MATERIAL FOR THIS EXERCISE:
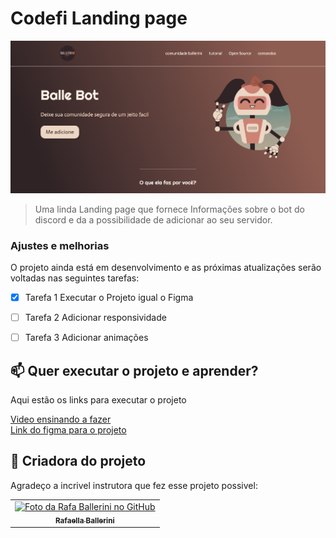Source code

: # Codefi Landing page

<img src="image_2022-01-23_191506.png" alt="exemplo imagem">

> Uma linda Landing page que fornece Informações sobre o bot do discord e da a possibilidade de adicionar ao seu servidor.

### Ajustes e melhorias

O projeto ainda está em desenvolvimento e as próximas atualizações serão voltadas nas seguintes tarefas:

- [x] Tarefa 1      Executar o Projeto igual o Figma
- [ ] Tarefa 2      Adicionar responsividade
- [ ] Tarefa 3      Adicionar animações


## 📫 Quer executar o projeto e aprender?
Aqui estão os links para executar o projeto

<a href="https://www.youtube.com/watch?v=llF6vD-RljE&t=3409s">Video ensinando a fazer<a/>
<br>
<a href="https://www.figma.com/file/myqP66iQwzjwjrIAJyyrip/BalleBot?node-id=0%3A1">Link do figma para o projeto<a/>


## 🤝 Criadora do projeto

Agradeço a incrivel instrutora que fez esse projeto possivel:

<table>
  <tr>
    <td align="center">
      <a href="https://github.com/rafaballerini">
        <img src="https://avatars.githubusercontent.com/u/54322854" width="100px;" alt="Foto da Rafa Ballerini no GitHub"/><br>
        <sub>
          <b>Rafaella Ballerini</b>
        </sub>
      </a>
    </td>
  </tr>
</table>
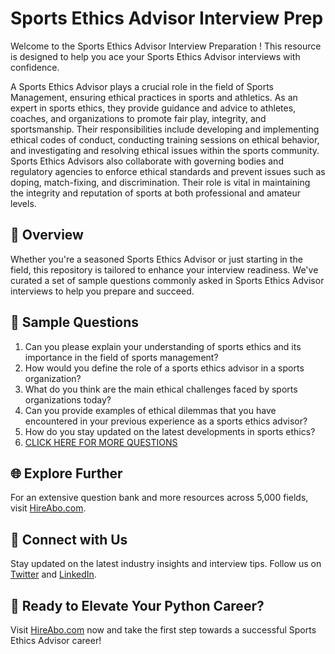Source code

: # Sports Ethics Advisor Interview Prep

Welcome to the Sports Ethics Advisor Interview Preparation ! This resource is designed to help you ace your Sports Ethics Advisor interviews with confidence.

A Sports Ethics Advisor plays a crucial role in the field of Sports Management, ensuring ethical practices in sports and athletics. As an expert in sports ethics, they provide guidance and advice to athletes, coaches, and organizations to promote fair play, integrity, and sportsmanship. Their responsibilities include developing and implementing ethical codes of conduct, conducting training sessions on ethical behavior, and investigating and resolving ethical issues within the sports community. Sports Ethics Advisors also collaborate with governing bodies and regulatory agencies to enforce ethical standards and prevent issues such as doping, match-fixing, and discrimination. Their role is vital in maintaining the integrity and reputation of sports at both professional and amateur levels.

## 🚀 Overview

Whether you're a seasoned Sports Ethics Advisor or just starting in the field, this repository is tailored to enhance your interview readiness. We've curated a set of sample questions commonly asked in Sports Ethics Advisor interviews to help you prepare and succeed.

## 📝 Sample Questions

1. Can you please explain your understanding of sports ethics and its importance in the field of sports management?
2. How would you define the role of a sports ethics advisor in a sports organization?
3. What do you think are the main ethical challenges faced by sports organizations today?
4. Can you provide examples of ethical dilemmas that you have encountered in your previous experience as a sports ethics advisor?
5. How do you stay updated on the latest developments in sports ethics?
6. [CLICK HERE FOR MORE QUESTIONS](https://hireabo.com/job/15_2_30/Sports%20Ethics%20Advisor)

## 🌐 Explore Further

For an extensive question bank and more resources across 5,000 fields, visit [HireAbo.com](https://www.hireabo.com).

## 📱 Connect with Us

Stay updated on the latest industry insights and interview tips. Follow us on [Twitter](https://twitter.com/hireabo) and [LinkedIn](https://www.linkedin.com/in/hire-abo-3609972a8/).

## 🚀 Ready to Elevate Your Python Career?

Visit [HireAbo.com](https://www.hireabo.com) now and take the first step towards a successful Sports Ethics Advisor career!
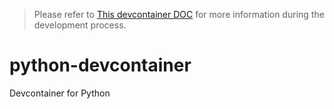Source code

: > Please refer to [This devcontainer DOC](./.devcontainer/doc/) for more information during the development process.

# python-devcontainer

Devcontainer for Python
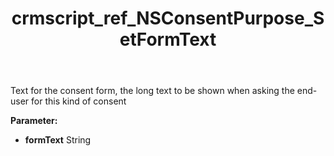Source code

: ﻿---
title: crmscript_ref_NSConsentPurpose_SetFormText
description: NSConsentPurpose.SetFormText(String formText)
intellisense: NSConsentPurpose.SetFormText
keywords: NSConsentPurpose, GetFormText
so.topic: reference
---

Text for the consent form, the long text to be shown when asking the end-user for this kind of consent

**Parameter:** 
 - **formText** String

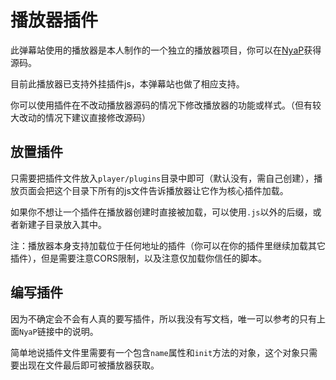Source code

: # 播放器插件

此弹幕站使用的播放器是本人制作的一个独立的播放器项目，你可以在[NyaP](https://dev.tencent.com/u/luojia/p/NyaP/git)获得源码。

目前此播放器已支持外挂插件js，本弹幕站也做了相应支持。

你可以使用插件在不改动播放器源码的情况下修改播放器的功能或样式。（但有较大改动的情况下建议直接修改源码）

## 放置插件

只需要把插件文件放入`player/plugins`目录中即可（默认没有，需自己创建），播放页面会把这个目录下所有的js文件告诉播放器让它作为核心插件加载。

如果你不想让一个插件在播放器创建时直接被加载，可以使用`.js`以外的后缀，或者新建子目录放入其中。

注：播放器本身支持加载位于任何地址的插件（你可以在你的插件里继续加载其它插件），但是需要注意CORS限制，以及注意仅加载你信任的脚本。

## 编写插件

因为不确定会不会有人真的要写插件，所以我没有写文档，唯一可以参考的只有上面`NyaP`链接中的说明。

简单地说插件文件里需要有一个包含`name`属性和`init`方法的对象，这个对象只需要出现在文件最后即可被播放器获取。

ABOUT THIS EXERCISE:
The data above should be repeated exactly, minus any pictures.

REPLY TO THE EXERCISE:
Source code

: # Codefi Landing page

<img src="image_2022-01-23_191506.png" alt="exemplo imagem">

> Uma linda Landing page que fornece Informações sobre o bot do discord e da a possibilidade de adicionar ao seu servidor.

### Ajustes e melhorias

O projeto ainda está em desenvolvimento e as próximas atualizações serão voltadas nas seguintes tarefas:

- [x] Tarefa 1      Executar o Projeto igual o Figma
- [ ] Tarefa 2      Adicionar responsividade
- [ ] Tarefa 3      Adicionar animações


## 📫 Quer executar o projeto e aprender?
Aqui estão os links para executar o projeto

<a href="https://www.youtube.com/watch?v=llF6vD-RljE&t=3409s">Video ensinando a fazer<a/>
<br>
<a href="https://www.figma.com/file/myqP66iQwzjwjrIAJyyrip/BalleBot?node-id=0%3A1">Link do figma para o projeto<a/>


## 🤝 Criadora do projeto

Agradeço a incrivel instrutora que fez esse projeto possivel:

<table>
  <tr>
    <td align="center">
      <a href="https://github.com/rafaballerini">
        <img src="https://avatars.githubusercontent.com/u/54322854" width="100px;" alt="Foto da Rafa Ballerini no GitHub"/><br>
        <sub>
          <b>Rafaella Ballerini</b>
        </sub>
      </a>
    </td>
  </tr>
</table>
Source code

: # Sports Ethics Advisor Interview Prep

Welcome to the Sports Ethics Advisor Interview Preparation ! This resource is designed to help you ace your Sports Ethics Advisor interviews with confidence.

A Sports Ethics Advisor plays a crucial role in the field of Sports Management, ensuring ethical practices in sports and athletics. As an expert in sports ethics, they provide guidance and advice to athletes, coaches, and organizations to promote fair play, integrity, and sportsmanship. Their responsibilities include developing and implementing ethical codes of conduct, conducting training sessions on ethical behavior, and investigating and resolving ethical issues within the sports community. Sports Ethics Advisors also collaborate with governing bodies and regulatory agencies to enforce ethical standards and prevent issues such as doping, match-fixing, and discrimination. Their role is vital in maintaining the integrity and reputation of sports at both professional and amateur levels.

## 🚀 Overview

Whether you're a seasoned Sports Ethics Advisor or just starting in the field, this repository is tailored to enhance your interview readiness. We've curated a set of sample questions commonly asked in Sports Ethics Advisor interviews to help you prepare and succeed.

## 📝 Sample Questions

1. Can you please explain your understanding of sports ethics and its importance in the field of sports management?
2. How would you define the role of a sports ethics advisor in a sports organization?
3. What do you think are the main ethical challenges faced by sports organizations today?
4. Can you provide examples of ethical dilemmas that you have encountered in your previous experience as a sports ethics advisor?
5. How do you stay updated on the latest developments in sports ethics?
6. [CLICK HERE FOR MORE QUESTIONS](https://hireabo.com/job/15_2_30/Sports%20Ethics%20Advisor)

## 🌐 Explore Further

For an extensive question bank and more resources across 5,000 fields, visit [HireAbo.com](https://www.hireabo.com).

## 📱 Connect with Us

Stay updated on the latest industry insights and interview tips. Follow us on [Twitter](https://twitter.com/hireabo) and [LinkedIn](https://www.linkedin.com/in/hire-abo-3609972a8/).

## 🚀 Ready to Elevate Your Python Career?

Visit [HireAbo.com](https://www.hireabo.com) now and take the first step towards a successful Sports Ethics Advisor career!
Source code

: > Please refer to [This devcontainer DOC](./.devcontainer/doc/) for more information during the development process.

# python-devcontainer

Devcontainer for Python
Source code

: ﻿---
title: crmscript_ref_NSConsentPurpose_SetFormText
description: NSConsentPurpose.SetFormText(String formText)
intellisense: NSConsentPurpose.SetFormText
keywords: NSConsentPurpose, GetFormText
so.topic: reference
---

Text for the consent form, the long text to be shown when asking the end-user for this kind of consent

**Parameter:** 
 - **formText** String

Source code

: # 播放器插件

此弹幕站使用的播放器是本人制作的一个独立的播放器项目，你可以在[NyaP](https://dev.tencent.com/u/luojia/p/NyaP/git)获得源码。

目前此播放器已支持外挂插件js，本弹幕站也做了相应支持。

你可以使用插件在不改动播放器源码的情况下修改播放器的功能或样式。（但有较大改动的情况下建议直接修改源码）

## 放置插件

只需要把插件文件放入`player/plugins`目录中即可（默认没有，需自己创建），播放页面会把这个目录下所有的js文件告诉播放器让它作为核心插件加载。

如果你不想让一个插件在播放器创建时直接被加载，可以使用`.js`以外的后缀，或者新建子目录放入其中。

注：播放器本身支持加载位于任何地址的插件（你可以在你的插件里继续加载其它插件），但是需要注意CORS限制，以及注意仅加载你信任的脚本。

## 编写插件

因为不确定会不会有人真的要写插件，所以我没有写文档，唯一可以参考的只有上面`NyaP`链接中的说明。

简单地说插件文件里需要有一个包含`name`属性和`init`方法的对象，这个对象只需要出现在文件最后即可被播放器获取。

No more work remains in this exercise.